Stored data entries
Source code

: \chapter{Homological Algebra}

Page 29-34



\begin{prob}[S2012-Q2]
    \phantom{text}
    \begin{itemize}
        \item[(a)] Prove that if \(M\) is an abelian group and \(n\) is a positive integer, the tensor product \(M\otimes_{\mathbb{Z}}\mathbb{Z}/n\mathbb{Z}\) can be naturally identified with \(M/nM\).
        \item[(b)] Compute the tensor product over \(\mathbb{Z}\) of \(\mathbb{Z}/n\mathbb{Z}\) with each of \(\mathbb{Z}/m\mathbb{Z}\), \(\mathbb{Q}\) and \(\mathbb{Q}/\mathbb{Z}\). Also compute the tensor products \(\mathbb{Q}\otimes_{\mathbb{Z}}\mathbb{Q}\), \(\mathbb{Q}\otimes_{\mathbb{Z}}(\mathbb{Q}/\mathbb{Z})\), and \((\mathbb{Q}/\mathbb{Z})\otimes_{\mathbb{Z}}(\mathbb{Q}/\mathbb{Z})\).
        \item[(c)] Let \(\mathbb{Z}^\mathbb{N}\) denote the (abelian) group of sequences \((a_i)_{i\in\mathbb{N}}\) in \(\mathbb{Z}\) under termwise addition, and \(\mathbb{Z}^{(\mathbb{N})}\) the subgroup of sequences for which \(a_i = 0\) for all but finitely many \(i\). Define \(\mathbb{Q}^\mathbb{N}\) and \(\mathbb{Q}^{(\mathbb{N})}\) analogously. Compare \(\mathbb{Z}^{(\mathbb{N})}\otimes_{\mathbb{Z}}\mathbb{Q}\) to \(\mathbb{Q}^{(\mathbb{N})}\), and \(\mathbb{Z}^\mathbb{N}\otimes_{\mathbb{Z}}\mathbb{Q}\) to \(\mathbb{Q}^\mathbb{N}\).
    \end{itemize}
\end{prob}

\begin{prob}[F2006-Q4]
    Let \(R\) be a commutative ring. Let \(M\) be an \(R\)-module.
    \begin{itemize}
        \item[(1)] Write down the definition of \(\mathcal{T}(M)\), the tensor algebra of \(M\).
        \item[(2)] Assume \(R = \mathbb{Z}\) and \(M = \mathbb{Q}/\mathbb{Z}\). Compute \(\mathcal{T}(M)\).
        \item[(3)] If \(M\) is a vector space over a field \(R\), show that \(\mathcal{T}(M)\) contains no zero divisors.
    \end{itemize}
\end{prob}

§ Assignment: Repeat all the lines above, keeping them exactly as they are.

§ Solution to the exercise:
Source code

: \chapter{Homological Algebra}

Page 29-34



\begin{prob}[S2012-Q2]
    \phantom{text}
    \begin{itemize}
        \item[(a)] Prove that if \(M\) is an abelian group and \(n\) is a positive integer, the tensor product \(M\otimes_{\mathbb{Z}}\mathbb{Z}/n\mathbb{Z}\) can be naturally identified with \(M/nM\).
        \item[(b)] Compute the tensor product over \(\mathbb{Z}\) of \(\mathbb{Z}/n\mathbb{Z}\) with each of \(\mathbb{Z}/m\mathbb{Z}\), \(\mathbb{Q}\) and \(\mathbb{Q}/\mathbb{Z}\). Also compute the tensor products \(\mathbb{Q}\otimes_{\mathbb{Z}}\mathbb{Q}\), \(\mathbb{Q}\otimes_{\mathbb{Z}}(\mathbb{Q}/\mathbb{Z})\), and \((\mathbb{Q}/\mathbb{Z})\otimes_{\mathbb{Z}}(\mathbb{Q}/\mathbb{Z})\).
        \item[(c)] Let \(\mathbb{Z}^\mathbb{N}\) denote the (abelian) group of sequences \((a_i)_{i\in\mathbb{N}}\) in \(\mathbb{Z}\) under termwise addition, and \(\mathbb{Z}^{(\mathbb{N})}\) the subgroup of sequences for which \(a_i = 0\) for all but finitely many \(i\). Define \(\mathbb{Q}^\mathbb{N}\) and \(\mathbb{Q}^{(\mathbb{N})}\) analogously. Compare \(\mathbb{Z}^{(\mathbb{N})}\otimes_{\mathbb{Z}}\mathbb{Q}\) to \(\mathbb{Q}^{(\mathbb{N})}\), and \(\mathbb{Z}^\mathbb{N}\otimes_{\mathbb{Z}}\mathbb{Q}\) to \(\mathbb{Q}^\mathbb{N}\).
    \end{itemize}
\end{prob}

\begin{prob}[F2006-Q4]
    Let \(R\) be a commutative ring. Let \(M\) be an \(R\)-module.
    \begin{itemize}
        \item[(1)] Write down the definition of \(\mathcal{T}(M)\), the tensor algebra of \(M\).
        \item[(2)] Assume \(R = \mathbb{Z}\) and \(M = \mathbb{Q}/\mathbb{Z}\). Compute \(\mathcal{T}(M)\).
        \item[(3)] If \(M\) is a vector space over a field \(R\), show that \(\mathcal{T}(M)\) contains no zero divisors.
    \end{itemize}
\end{prob}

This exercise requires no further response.